* _About this task_: The listing below is to be copied exactly, with pictures excluded.

* _Material for this task_:
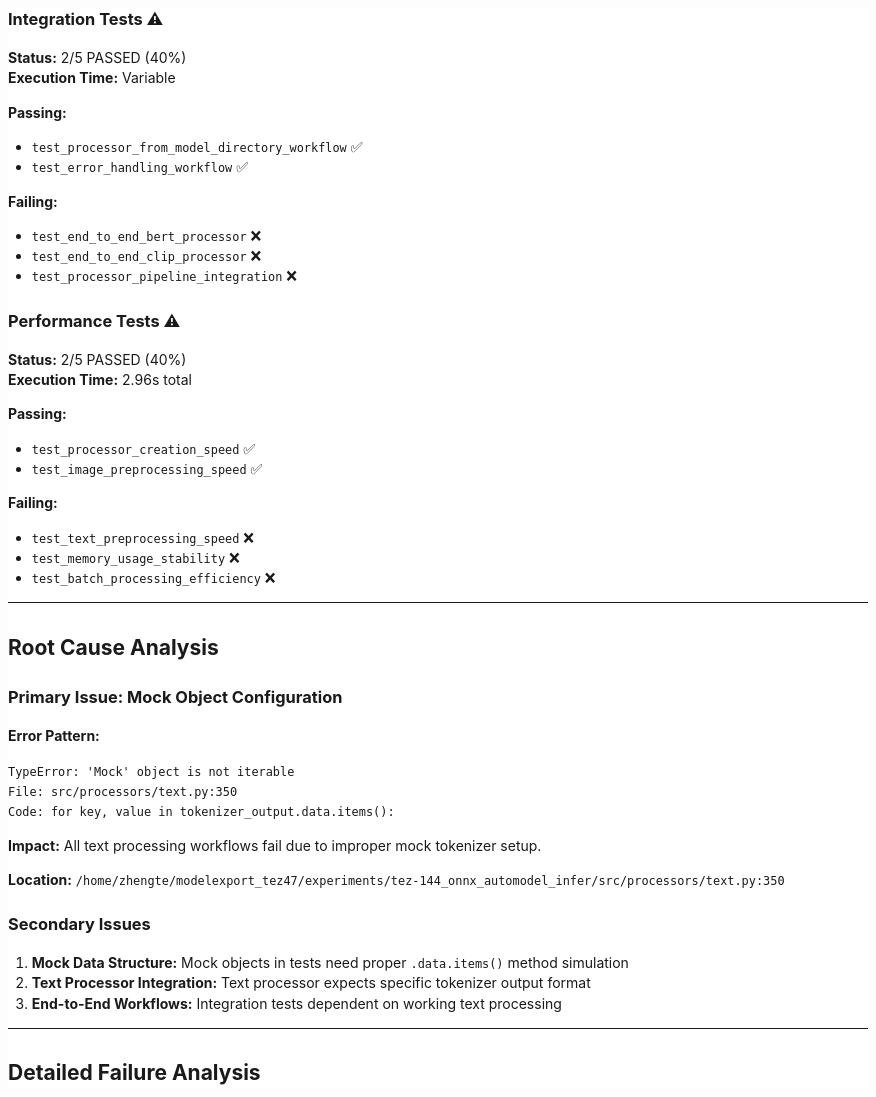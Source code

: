 ### Integration Tests ⚠️
**Status:** 2/5 PASSED (40%)  
**Execution Time:** Variable  

**Passing:**
- `test_processor_from_model_directory_workflow` ✅
- `test_error_handling_workflow` ✅

**Failing:**
- `test_end_to_end_bert_processor` ❌
- `test_end_to_end_clip_processor` ❌  
- `test_processor_pipeline_integration` ❌

### Performance Tests ⚠️
**Status:** 2/5 PASSED (40%)  
**Execution Time:** 2.96s total  

**Passing:**
- `test_processor_creation_speed` ✅
- `test_image_preprocessing_speed` ✅

**Failing:**
- `test_text_preprocessing_speed` ❌
- `test_memory_usage_stability` ❌
- `test_batch_processing_efficiency` ❌

---

## Root Cause Analysis

### Primary Issue: Mock Object Configuration

**Error Pattern:**
```
TypeError: 'Mock' object is not iterable
File: src/processors/text.py:350
Code: for key, value in tokenizer_output.data.items():
```

**Impact:** All text processing workflows fail due to improper mock tokenizer setup.

**Location:** `/home/zhengte/modelexport_tez47/experiments/tez-144_onnx_automodel_infer/src/processors/text.py:350`

### Secondary Issues

1. **Mock Data Structure:** Mock objects in tests need proper `.data.items()` method simulation
2. **Text Processor Integration:** Text processor expects specific tokenizer output format
3. **End-to-End Workflows:** Integration tests dependent on working text processing

---

## Detailed Failure Analysis
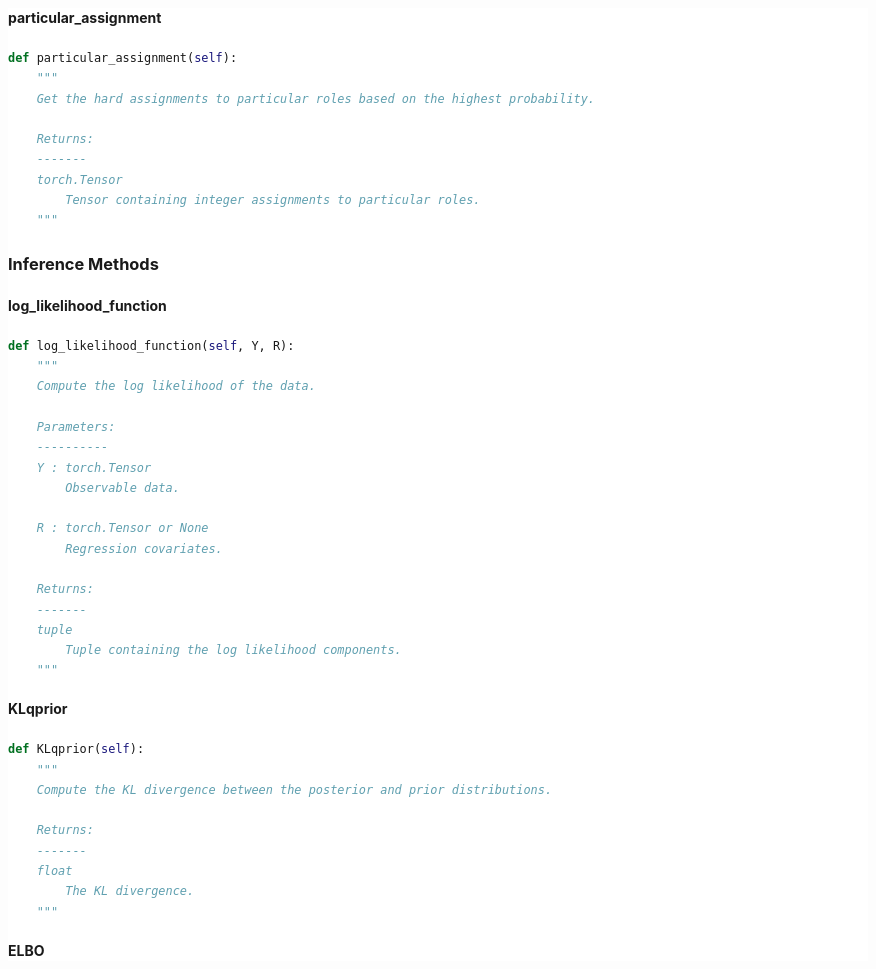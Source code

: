 #### particular_assignment

```python
def particular_assignment(self):
    """
    Get the hard assignments to particular roles based on the highest probability.
    
    Returns:
    -------
    torch.Tensor
        Tensor containing integer assignments to particular roles.
    """
```

### Inference Methods

#### log_likelihood_function

```python
def log_likelihood_function(self, Y, R):
    """
    Compute the log likelihood of the data.
    
    Parameters:
    ----------
    Y : torch.Tensor
        Observable data.
    
    R : torch.Tensor or None
        Regression covariates.
    
    Returns:
    -------
    tuple
        Tuple containing the log likelihood components.
    """
```

#### KLqprior

```python
def KLqprior(self):
    """
    Compute the KL divergence between the posterior and prior distributions.
    
    Returns:
    -------
    float
        The KL divergence.
    """
```

#### ELBO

* _Worked solution_:
Source code

: ### Integration Tests ⚠️
**Status:** 2/5 PASSED (40%)  
**Execution Time:** Variable  

**Passing:**
- `test_processor_from_model_directory_workflow` ✅
- `test_error_handling_workflow` ✅

**Failing:**
- `test_end_to_end_bert_processor` ❌
- `test_end_to_end_clip_processor` ❌  
- `test_processor_pipeline_integration` ❌

### Performance Tests ⚠️
**Status:** 2/5 PASSED (40%)  
**Execution Time:** 2.96s total  

**Passing:**
- `test_processor_creation_speed` ✅
- `test_image_preprocessing_speed` ✅

**Failing:**
- `test_text_preprocessing_speed` ❌
- `test_memory_usage_stability` ❌
- `test_batch_processing_efficiency` ❌

---

## Root Cause Analysis

### Primary Issue: Mock Object Configuration

**Error Pattern:**
```
TypeError: 'Mock' object is not iterable
File: src/processors/text.py:350
Code: for key, value in tokenizer_output.data.items():
```

**Impact:** All text processing workflows fail due to improper mock tokenizer setup.

**Location:** `/home/zhengte/modelexport_tez47/experiments/tez-144_onnx_automodel_infer/src/processors/text.py:350`

### Secondary Issues

1. **Mock Data Structure:** Mock objects in tests need proper `.data.items()` method simulation
2. **Text Processor Integration:** Text processor expects specific tokenizer output format
3. **End-to-End Workflows:** Integration tests dependent on working text processing

---

## Detailed Failure Analysis
Source code

: #### particular_assignment

```python
def particular_assignment(self):
    """
    Get the hard assignments to particular roles based on the highest probability.
    
    Returns:
    -------
    torch.Tensor
        Tensor containing integer assignments to particular roles.
    """
```

### Inference Methods

#### log_likelihood_function

```python
def log_likelihood_function(self, Y, R):
    """
    Compute the log likelihood of the data.
    
    Parameters:
    ----------
    Y : torch.Tensor
        Observable data.
    
    R : torch.Tensor or None
        Regression covariates.
    
    Returns:
    -------
    tuple
        Tuple containing the log likelihood components.
    """
```

#### KLqprior

```python
def KLqprior(self):
    """
    Compute the KL divergence between the posterior and prior distributions.
    
    Returns:
    -------
    float
        The KL divergence.
    """
```

#### ELBO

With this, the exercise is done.